Exercise instructions: Reproduce the records exactly, but not the pictures.

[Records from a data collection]
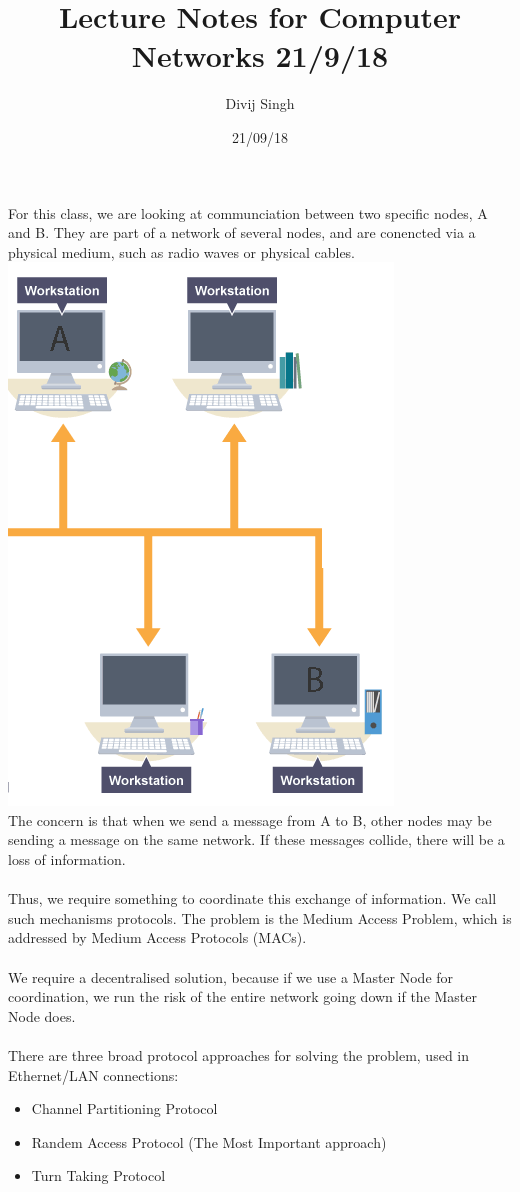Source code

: \documentclass{article}
\title{Lecture Notes for Computer Networks 21/9/18}
\author{Divij Singh}
\date{21/09/18}
\begin{document}
	\maketitle
	For this class, we are looking at communciation between two specific nodes, A and B. They are part of a network of several nodes, and are conencted via a physical medium, such as radio waves or physical cables.\\

\includegraphics[scale=0.5]{scribe_diagram_1.png}\\

The concern is that when we send a message from A to B, other nodes may be sending a message on the same network. If these messages collide, there will be a loss of information.\\
\\
Thus, we require something to coordinate this exchange of information. We call such mechanisms protocols. The problem is the Medium Access Problem, which is addressed by Medium Access Protocols (MACs).\\
\\
We require a decentralised solution, because if we use a Master Node for coordination, we run the risk of the entire network going down if the Master Node does.\\
\\
There are three broad protocol approaches for solving the problem, used in Ethernet/LAN connections:\\
\begin{itemize}
\item Channel Partitioning Protocol
\item Randem Access Protocol (The Most Important approach)
\item Turn Taking Protocol
\end{itemize}
\end{document}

Completed task:
Source code

: \documentclass{article}
\title{Lecture Notes for Computer Networks 21/9/18}
\author{Divij Singh}
\date{21/09/18}
\begin{document}
	\maketitle
	For this class, we are looking at communciation between two specific nodes, A and B. They are part of a network of several nodes, and are conencted via a physical medium, such as radio waves or physical cables.\\

\includegraphics[scale=0.5]{scribe_diagram_1.png}\\

The concern is that when we send a message from A to B, other nodes may be sending a message on the same network. If these messages collide, there will be a loss of information.\\
\\
Thus, we require something to coordinate this exchange of information. We call such mechanisms protocols. The problem is the Medium Access Problem, which is addressed by Medium Access Protocols (MACs).\\
\\
We require a decentralised solution, because if we use a Master Node for coordination, we run the risk of the entire network going down if the Master Node does.\\
\\
There are three broad protocol approaches for solving the problem, used in Ethernet/LAN connections:\\
\begin{itemize}
\item Channel Partitioning Protocol
\item Randem Access Protocol (The Most Important approach)
\item Turn Taking Protocol
\end{itemize}
\end{document}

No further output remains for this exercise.